* TASK OBJECTIVE *
Every line containing the string "mais" is to be copied from the records.

* INFORMATION SHOWN *
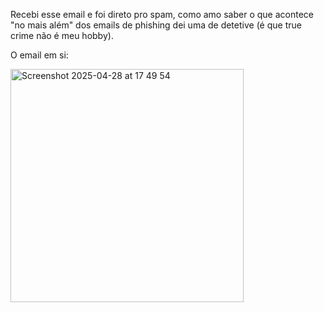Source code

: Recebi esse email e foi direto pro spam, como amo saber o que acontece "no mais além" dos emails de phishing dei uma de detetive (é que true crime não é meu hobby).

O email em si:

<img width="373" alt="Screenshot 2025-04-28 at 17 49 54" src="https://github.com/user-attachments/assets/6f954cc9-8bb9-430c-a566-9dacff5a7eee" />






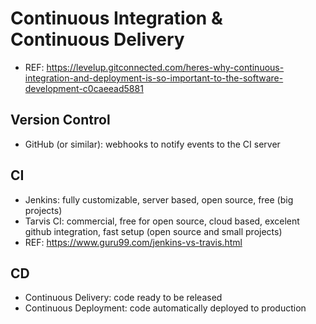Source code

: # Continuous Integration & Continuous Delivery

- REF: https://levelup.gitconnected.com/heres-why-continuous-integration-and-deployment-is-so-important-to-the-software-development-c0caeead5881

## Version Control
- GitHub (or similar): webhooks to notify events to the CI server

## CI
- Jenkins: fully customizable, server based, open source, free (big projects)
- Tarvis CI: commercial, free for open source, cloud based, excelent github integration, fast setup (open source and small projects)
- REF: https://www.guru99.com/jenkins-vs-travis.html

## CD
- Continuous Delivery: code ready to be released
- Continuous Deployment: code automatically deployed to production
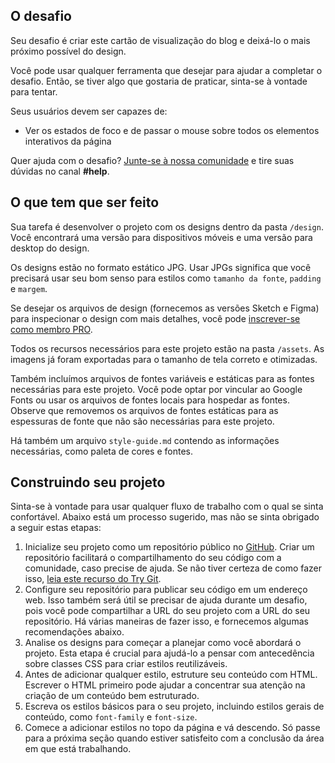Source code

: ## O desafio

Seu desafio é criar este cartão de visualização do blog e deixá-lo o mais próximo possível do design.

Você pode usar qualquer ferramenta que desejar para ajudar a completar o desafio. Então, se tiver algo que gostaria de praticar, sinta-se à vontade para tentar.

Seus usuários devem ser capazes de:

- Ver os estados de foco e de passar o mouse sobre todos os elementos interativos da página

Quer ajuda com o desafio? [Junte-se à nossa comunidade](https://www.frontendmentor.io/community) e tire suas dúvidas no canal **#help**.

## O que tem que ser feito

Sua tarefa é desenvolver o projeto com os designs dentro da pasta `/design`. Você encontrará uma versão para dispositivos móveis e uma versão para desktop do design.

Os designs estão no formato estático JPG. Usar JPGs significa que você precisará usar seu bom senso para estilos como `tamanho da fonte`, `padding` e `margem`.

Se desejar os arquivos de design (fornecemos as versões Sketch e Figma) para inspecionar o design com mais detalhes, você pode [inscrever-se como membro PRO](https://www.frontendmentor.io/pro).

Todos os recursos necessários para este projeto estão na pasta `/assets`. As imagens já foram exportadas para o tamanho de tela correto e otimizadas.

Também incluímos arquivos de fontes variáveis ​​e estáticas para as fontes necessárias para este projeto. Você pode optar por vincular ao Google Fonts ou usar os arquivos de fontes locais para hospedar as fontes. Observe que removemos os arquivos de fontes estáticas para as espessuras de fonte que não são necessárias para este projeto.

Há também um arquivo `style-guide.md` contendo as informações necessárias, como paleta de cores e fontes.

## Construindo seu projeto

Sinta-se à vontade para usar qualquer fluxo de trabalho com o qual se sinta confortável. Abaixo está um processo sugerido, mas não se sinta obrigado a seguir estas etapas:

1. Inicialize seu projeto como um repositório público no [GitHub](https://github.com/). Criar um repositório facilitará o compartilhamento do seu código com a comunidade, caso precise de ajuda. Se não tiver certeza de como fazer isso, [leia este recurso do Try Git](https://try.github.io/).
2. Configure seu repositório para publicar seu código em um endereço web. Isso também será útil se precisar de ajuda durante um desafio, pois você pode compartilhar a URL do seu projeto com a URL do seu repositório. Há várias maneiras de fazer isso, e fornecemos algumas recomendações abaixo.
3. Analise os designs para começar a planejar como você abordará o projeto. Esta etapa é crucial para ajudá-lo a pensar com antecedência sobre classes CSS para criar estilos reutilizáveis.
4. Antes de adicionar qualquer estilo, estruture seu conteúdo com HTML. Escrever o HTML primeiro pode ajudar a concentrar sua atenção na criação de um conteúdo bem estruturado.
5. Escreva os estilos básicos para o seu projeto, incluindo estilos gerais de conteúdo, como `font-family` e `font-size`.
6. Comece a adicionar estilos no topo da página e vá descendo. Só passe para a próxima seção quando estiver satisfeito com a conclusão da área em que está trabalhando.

* PROBLEM SOLUTION *
: Recebi esse email e foi direto pro spam, como amo saber o que acontece "no mais além" dos emails de phishing dei uma de detetive (é que true crime não é meu hobby).
Seu desafio é criar este cartão de visualização do blog e deixá-lo o mais próximo possível do design.
Se desejar os arquivos de design (fornecemos as versões Sketch e Figma) para inspecionar o design com mais detalhes, você pode [inscrever-se como membro PRO](https://www.frontendmentor.io/pro).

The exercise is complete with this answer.